If New Zealand bothered to look, it would see a history with much more to cringe at than the behaviour of a few at Waitangi. War, land confiscation, corporal child abuse and language alienation are defining features of this nation’s past. The memories, the weight of this remain as clear today as the stories gifted from a grandparent to their mokopuna. It is not a long-forgotten past, it is fresh.
Today we continue to see the impact of colonisation on our health, crime and social statistics. The impact of colonisation on health is literally an NZQA standard in high school. Meanwhile, the government is slow to counteract it.
The right to protest is widely perceived as a human right – an inalienable right of living in a democratic society. Protest is how the people make their voices heard. Protest is an opportunity to learn from each other and to change.
In Aotearoa, protest is how Māori have fought to regain their language, lands and right to exist as tangata whenua in this country. Whether it is 1972 and Ngā Tamatoa are delivering the te reo petition to parliament, or 2016 and the Choose Clean Water Hikoi is demanding that government acknowledge and address the state of our waterways, protest remains relevant.
As long as power imbalances exist between those govern and those who vote protest is a valuable and important tool – as we have seen so clearly these past two weekends.

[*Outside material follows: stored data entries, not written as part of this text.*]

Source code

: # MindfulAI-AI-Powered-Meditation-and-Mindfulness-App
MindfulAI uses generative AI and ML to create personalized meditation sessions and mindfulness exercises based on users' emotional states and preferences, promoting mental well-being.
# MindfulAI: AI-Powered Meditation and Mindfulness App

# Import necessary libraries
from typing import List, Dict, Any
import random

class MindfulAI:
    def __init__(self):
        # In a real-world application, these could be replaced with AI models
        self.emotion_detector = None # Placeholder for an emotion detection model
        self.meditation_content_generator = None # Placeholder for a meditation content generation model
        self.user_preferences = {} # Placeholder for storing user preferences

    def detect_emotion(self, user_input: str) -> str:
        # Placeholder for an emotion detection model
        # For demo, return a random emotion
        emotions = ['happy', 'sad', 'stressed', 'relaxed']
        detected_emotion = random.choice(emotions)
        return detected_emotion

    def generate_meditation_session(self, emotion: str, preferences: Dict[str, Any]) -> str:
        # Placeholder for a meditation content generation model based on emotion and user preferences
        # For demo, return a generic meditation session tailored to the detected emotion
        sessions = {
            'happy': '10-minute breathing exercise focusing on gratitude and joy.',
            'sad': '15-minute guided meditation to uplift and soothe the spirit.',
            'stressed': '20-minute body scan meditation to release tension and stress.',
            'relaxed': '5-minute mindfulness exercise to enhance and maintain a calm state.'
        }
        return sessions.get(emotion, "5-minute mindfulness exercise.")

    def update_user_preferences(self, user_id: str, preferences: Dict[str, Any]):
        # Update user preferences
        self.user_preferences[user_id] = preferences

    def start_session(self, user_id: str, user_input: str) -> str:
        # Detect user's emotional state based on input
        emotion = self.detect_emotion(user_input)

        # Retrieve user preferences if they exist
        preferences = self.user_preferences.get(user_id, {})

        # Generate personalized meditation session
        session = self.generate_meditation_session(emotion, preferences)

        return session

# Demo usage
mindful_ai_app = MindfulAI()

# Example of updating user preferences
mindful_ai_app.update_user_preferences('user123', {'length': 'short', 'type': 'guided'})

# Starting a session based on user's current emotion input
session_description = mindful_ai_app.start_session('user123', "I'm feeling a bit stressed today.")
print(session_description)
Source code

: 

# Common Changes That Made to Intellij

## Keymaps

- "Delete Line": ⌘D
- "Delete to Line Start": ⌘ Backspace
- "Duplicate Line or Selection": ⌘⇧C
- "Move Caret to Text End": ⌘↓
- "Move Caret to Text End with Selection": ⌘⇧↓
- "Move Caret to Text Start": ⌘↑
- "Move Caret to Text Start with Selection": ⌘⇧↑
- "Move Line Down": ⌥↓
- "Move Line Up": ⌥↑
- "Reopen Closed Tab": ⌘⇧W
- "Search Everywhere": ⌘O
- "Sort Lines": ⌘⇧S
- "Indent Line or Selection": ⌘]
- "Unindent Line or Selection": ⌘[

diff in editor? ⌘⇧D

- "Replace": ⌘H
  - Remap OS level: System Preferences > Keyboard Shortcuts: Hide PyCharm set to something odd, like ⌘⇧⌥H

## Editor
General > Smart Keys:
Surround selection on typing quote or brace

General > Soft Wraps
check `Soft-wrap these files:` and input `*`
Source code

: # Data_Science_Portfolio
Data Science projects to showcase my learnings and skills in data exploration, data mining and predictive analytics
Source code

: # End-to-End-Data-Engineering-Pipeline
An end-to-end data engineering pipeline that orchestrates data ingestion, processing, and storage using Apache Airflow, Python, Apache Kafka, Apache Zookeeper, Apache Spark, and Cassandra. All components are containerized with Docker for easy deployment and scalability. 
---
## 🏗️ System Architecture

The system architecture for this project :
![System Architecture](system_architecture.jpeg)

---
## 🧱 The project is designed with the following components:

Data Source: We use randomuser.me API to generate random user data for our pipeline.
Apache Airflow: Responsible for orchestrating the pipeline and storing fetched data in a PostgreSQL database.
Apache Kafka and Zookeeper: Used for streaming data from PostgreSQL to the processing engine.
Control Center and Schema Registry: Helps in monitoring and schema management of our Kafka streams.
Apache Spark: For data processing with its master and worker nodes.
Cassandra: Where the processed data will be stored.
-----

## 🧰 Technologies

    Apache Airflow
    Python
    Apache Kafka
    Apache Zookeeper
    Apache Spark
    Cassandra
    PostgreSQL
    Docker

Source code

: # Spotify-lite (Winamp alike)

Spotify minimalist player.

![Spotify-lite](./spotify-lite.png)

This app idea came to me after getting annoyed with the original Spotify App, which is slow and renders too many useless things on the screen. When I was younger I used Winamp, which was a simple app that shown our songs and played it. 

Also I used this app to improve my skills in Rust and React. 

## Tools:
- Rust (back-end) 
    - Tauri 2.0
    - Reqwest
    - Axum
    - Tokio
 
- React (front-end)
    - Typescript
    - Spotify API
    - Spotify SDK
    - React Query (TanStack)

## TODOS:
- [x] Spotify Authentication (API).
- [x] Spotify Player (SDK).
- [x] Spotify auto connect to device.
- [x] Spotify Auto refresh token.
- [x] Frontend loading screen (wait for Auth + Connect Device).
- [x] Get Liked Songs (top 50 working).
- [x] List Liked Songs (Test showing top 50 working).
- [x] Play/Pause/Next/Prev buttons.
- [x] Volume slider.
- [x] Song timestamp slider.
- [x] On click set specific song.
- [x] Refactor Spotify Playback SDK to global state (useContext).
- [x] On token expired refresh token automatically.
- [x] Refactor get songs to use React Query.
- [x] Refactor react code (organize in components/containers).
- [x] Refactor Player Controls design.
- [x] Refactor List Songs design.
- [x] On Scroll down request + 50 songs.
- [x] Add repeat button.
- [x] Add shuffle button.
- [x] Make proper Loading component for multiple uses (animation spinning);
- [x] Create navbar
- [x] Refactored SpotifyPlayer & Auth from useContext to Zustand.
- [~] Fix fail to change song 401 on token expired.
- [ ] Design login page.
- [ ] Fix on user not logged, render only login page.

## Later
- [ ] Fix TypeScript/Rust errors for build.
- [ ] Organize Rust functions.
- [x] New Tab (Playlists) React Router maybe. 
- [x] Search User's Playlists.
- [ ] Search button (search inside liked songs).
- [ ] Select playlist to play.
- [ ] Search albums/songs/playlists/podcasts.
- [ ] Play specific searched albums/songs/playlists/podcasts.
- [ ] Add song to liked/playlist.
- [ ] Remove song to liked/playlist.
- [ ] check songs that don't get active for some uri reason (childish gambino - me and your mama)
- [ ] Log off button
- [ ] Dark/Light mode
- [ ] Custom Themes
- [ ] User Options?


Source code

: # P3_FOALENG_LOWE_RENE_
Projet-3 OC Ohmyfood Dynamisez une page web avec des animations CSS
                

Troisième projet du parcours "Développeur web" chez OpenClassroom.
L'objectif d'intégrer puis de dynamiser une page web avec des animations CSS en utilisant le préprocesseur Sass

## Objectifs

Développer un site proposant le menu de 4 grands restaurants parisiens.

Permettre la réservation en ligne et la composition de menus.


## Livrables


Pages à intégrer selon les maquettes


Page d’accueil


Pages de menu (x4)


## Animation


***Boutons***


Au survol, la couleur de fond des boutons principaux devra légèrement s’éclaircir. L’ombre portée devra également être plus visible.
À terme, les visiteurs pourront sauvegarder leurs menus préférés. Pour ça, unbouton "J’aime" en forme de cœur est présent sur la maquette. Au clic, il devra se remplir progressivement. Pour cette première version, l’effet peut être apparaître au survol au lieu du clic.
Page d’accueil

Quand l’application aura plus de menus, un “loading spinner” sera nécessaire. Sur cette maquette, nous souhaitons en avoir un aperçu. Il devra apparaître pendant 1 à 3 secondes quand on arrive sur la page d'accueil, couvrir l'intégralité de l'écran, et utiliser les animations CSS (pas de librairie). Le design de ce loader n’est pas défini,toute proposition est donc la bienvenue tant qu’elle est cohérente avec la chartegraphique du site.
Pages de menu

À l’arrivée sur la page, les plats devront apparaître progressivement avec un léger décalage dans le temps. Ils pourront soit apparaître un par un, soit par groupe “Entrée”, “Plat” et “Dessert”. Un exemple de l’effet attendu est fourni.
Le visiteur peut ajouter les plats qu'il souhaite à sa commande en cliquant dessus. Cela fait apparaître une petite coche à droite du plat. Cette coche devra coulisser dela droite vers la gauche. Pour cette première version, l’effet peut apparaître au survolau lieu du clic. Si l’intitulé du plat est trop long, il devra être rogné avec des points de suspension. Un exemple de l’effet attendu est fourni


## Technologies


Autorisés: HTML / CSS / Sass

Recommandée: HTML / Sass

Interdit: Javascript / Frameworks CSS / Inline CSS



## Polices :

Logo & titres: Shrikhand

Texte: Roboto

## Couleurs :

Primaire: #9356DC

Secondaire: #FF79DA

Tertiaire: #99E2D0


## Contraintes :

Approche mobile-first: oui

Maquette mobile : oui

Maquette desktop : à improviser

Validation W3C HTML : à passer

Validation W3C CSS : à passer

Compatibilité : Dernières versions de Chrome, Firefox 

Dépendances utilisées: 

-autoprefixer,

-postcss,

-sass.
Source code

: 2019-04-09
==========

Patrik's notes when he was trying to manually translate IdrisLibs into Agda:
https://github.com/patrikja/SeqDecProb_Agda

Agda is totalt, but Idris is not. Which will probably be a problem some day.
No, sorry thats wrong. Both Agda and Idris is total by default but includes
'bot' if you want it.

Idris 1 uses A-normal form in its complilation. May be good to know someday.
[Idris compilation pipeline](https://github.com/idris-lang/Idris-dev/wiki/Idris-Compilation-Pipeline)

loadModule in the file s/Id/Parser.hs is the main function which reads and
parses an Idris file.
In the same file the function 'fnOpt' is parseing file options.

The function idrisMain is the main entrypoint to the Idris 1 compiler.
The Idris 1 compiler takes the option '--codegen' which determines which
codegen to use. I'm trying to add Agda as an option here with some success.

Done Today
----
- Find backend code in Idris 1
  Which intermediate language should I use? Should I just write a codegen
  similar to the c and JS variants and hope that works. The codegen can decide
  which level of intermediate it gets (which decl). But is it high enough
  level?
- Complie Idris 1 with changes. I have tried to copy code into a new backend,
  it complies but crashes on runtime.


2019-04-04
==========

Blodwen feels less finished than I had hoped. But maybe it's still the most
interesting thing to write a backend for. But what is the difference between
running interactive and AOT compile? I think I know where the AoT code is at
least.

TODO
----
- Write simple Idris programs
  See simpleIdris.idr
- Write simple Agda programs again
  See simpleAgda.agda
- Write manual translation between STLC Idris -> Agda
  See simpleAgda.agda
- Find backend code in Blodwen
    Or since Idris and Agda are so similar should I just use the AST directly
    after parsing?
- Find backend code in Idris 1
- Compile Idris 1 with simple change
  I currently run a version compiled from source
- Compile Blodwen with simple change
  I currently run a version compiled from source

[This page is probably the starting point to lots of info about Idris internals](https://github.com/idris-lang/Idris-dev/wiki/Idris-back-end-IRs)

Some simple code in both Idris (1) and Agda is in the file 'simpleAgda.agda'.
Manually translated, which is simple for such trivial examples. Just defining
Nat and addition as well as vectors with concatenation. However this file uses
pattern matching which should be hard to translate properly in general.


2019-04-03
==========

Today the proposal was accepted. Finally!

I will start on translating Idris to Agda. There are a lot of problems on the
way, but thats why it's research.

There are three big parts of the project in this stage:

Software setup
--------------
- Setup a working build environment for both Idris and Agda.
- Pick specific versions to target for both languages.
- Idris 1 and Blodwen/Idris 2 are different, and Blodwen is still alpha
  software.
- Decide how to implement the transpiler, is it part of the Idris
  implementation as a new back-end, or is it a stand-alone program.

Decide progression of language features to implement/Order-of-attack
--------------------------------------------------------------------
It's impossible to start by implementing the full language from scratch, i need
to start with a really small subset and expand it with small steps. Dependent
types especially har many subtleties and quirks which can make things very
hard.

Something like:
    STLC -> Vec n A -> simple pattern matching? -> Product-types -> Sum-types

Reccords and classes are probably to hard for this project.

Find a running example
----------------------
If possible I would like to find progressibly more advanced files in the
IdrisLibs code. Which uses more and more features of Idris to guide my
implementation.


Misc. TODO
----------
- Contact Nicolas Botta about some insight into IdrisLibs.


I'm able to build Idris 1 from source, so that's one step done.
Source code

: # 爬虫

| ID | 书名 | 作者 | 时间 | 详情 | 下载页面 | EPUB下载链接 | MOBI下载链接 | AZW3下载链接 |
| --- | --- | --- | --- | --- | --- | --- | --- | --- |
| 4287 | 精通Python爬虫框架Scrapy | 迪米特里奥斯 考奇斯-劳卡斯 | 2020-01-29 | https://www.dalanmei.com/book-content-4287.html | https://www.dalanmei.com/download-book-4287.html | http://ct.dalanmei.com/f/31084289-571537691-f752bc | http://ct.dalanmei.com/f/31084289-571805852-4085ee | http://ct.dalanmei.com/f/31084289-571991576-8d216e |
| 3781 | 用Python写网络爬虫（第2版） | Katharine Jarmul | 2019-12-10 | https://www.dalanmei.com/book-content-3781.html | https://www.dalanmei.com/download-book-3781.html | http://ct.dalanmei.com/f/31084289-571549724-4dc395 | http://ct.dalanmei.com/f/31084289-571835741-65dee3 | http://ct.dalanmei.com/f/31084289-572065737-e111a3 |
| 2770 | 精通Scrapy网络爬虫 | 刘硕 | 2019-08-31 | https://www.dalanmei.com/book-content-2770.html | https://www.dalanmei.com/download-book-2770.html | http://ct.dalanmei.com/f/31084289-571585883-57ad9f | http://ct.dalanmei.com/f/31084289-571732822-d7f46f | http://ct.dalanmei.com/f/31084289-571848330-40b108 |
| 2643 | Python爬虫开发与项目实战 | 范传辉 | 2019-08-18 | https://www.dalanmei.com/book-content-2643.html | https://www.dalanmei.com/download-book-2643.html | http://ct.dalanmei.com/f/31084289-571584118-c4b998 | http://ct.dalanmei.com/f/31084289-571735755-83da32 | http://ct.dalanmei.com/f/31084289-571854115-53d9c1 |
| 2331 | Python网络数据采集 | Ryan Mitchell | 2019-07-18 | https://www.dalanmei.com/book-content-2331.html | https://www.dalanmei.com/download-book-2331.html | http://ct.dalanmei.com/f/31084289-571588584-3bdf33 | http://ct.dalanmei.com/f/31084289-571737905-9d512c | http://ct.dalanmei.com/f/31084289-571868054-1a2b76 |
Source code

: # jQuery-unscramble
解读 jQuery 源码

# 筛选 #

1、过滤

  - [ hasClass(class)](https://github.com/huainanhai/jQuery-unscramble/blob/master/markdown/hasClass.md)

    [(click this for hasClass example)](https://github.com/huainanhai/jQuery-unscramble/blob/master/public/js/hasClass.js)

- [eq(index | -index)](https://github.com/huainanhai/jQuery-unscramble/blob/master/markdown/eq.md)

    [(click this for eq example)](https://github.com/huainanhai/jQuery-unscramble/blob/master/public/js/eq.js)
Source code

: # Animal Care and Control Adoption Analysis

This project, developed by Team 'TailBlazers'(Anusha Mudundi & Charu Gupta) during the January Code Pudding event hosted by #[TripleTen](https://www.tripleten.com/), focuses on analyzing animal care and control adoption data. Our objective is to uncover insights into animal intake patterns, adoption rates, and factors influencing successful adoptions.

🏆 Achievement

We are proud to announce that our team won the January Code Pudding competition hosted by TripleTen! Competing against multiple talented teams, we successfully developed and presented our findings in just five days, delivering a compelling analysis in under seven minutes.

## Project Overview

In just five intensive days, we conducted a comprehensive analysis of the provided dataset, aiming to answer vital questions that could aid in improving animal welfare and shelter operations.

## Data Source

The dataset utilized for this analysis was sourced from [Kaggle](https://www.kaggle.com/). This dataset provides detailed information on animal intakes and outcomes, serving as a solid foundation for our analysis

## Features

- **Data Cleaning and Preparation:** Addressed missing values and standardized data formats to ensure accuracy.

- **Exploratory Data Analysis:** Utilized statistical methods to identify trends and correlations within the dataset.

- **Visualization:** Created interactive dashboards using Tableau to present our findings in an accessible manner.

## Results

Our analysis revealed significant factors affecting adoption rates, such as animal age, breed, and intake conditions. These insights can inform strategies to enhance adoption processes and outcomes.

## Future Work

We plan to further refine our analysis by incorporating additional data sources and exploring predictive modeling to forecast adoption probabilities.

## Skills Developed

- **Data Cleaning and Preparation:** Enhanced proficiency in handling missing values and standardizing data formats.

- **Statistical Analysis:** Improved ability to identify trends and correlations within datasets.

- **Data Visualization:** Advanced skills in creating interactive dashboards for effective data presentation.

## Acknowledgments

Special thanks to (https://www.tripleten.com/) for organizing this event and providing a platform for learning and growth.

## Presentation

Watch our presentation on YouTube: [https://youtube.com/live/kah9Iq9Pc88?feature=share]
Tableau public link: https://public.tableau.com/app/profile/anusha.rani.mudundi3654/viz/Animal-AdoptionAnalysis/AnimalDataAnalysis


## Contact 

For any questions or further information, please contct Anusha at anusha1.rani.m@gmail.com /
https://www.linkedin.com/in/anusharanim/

To return to the issue of Bill English’s attendance at Waitangi, it may be true that he has worked privately to engage genuinely with Māori. At “the coalface of change and policy” (Garner’s words) he may care deeply about policy and how it affects families. These things are commendable and important, but now, as prime minister, English’s personal exchanges matter less. What matters are the messages he sends to the nation as a key representative of government.
Protestors approach Waitangi Marae on February 5, 2016. (Photo by Cam McLaren/Getty Images)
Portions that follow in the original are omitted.